- [AIM OF THE TASK]: Copy out all the lines of the data that hold the word "rise".

<<<<

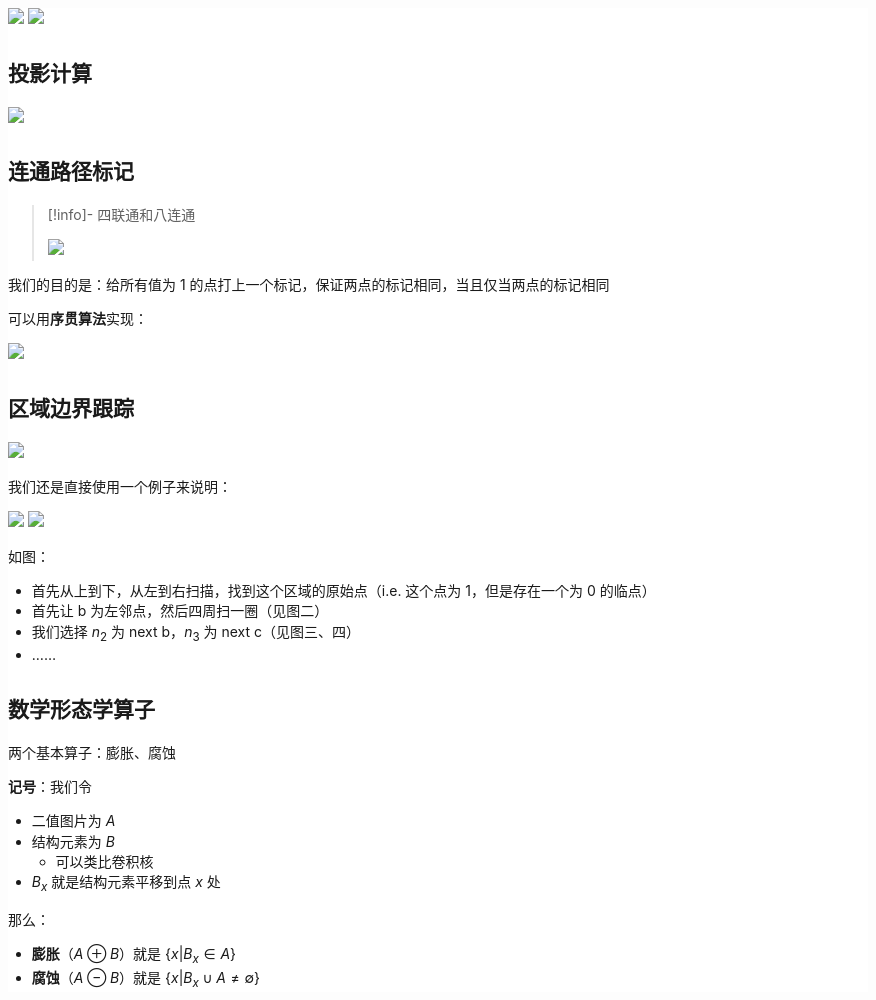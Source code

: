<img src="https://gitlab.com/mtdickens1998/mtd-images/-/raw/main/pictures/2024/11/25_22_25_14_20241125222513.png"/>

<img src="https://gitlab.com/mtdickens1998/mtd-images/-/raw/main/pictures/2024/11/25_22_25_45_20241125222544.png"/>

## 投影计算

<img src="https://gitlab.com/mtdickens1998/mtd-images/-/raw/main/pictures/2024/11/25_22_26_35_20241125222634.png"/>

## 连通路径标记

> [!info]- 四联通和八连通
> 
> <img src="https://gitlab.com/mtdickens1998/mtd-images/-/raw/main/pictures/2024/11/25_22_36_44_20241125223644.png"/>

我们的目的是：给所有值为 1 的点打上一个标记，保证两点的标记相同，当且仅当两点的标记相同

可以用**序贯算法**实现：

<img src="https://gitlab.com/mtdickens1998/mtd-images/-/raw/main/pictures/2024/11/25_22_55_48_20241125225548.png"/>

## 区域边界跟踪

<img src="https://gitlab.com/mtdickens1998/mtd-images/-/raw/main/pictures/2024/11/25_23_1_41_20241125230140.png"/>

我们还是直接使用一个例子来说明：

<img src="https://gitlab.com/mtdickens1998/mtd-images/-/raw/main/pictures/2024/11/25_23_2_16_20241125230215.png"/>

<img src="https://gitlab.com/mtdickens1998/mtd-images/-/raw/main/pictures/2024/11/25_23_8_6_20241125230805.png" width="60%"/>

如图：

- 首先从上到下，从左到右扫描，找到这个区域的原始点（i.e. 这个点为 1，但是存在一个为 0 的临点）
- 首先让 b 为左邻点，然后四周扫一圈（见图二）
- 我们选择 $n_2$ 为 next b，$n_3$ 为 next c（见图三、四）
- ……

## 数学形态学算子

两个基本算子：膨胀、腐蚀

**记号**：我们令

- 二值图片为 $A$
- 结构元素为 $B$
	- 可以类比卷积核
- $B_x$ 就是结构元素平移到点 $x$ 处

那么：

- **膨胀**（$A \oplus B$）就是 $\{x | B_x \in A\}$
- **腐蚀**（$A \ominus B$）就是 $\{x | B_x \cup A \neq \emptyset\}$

>>>>
<<<<

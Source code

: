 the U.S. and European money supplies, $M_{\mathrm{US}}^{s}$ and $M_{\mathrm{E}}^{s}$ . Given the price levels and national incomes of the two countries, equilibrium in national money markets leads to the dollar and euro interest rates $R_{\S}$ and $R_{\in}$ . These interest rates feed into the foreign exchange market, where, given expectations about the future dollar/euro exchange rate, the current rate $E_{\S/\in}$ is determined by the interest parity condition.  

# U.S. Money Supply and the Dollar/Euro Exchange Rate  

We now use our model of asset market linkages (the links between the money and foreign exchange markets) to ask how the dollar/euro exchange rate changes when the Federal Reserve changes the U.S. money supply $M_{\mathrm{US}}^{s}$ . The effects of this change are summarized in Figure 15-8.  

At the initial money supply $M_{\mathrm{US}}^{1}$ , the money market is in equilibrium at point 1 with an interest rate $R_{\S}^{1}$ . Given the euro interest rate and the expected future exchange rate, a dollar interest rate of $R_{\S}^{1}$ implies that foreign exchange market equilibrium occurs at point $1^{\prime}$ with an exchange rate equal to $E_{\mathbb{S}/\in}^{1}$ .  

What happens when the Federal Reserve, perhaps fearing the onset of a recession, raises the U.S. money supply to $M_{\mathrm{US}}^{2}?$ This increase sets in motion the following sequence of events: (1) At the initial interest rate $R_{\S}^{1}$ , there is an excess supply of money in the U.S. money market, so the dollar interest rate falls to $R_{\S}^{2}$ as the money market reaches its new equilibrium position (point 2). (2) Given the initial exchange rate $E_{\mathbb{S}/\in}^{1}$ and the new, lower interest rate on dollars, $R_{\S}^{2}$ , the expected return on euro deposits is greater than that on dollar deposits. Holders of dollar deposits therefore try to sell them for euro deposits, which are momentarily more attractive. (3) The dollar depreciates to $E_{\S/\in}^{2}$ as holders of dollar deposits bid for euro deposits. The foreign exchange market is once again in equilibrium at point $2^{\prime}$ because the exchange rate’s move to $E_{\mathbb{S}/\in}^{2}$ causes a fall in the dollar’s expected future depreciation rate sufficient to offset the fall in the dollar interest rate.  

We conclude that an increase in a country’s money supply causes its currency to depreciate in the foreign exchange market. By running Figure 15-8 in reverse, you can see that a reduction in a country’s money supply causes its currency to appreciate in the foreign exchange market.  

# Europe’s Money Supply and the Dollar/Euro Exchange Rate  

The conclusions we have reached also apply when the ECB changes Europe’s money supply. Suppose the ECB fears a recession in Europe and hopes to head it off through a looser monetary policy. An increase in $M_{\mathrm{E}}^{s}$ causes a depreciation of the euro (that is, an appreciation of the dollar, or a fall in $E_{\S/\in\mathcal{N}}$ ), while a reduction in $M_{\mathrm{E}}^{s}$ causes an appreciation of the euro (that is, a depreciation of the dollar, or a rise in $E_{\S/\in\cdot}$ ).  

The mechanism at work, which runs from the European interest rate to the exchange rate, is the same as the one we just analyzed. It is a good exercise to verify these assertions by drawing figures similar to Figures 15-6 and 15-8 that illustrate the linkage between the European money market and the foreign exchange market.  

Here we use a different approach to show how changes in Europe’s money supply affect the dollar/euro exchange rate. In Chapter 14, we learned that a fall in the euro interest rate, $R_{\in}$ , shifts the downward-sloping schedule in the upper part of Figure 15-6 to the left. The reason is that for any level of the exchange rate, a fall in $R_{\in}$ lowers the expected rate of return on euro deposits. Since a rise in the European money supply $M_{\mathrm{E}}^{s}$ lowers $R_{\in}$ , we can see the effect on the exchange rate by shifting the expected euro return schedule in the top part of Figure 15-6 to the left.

>>>>

- [SOLUTION TO THIS TASK]:
The conclusions we have reached also apply when the ECB changes Europe’s money supply. Suppose the ECB fears a recession in Europe and hopes to head it off through a looser monetary policy. An increase in $M_{\mathrm{E}}^{s}$ causes a depreciation of the euro (that is, an appreciation of the dollar, or a fall in $E_{\S/\in\mathcal{N}}$ ), while a reduction in $M_{\mathrm{E}}^{s}$ causes an appreciation of the euro (that is, a depreciation of the dollar, or a rise in $E_{\S/\in\cdot}$ ).  
Here we use a different approach to show how changes in Europe’s money supply affect the dollar/euro exchange rate. In Chapter 14, we learned that a fall in the euro interest rate, $R_{\in}$ , shifts the downward-sloping schedule in the upper part of Figure 15-6 to the left. The reason is that for any level of the exchange rate, a fall in $R_{\in}$ lowers the expected rate of return on euro deposits. Since a rise in the European money supply $M_{\mathrm{E}}^{s}$ lowers $R_{\in}$ , we can see the effect on the exchange rate by shifting the expected euro return schedule in the top part of Figure 15-6 to the left.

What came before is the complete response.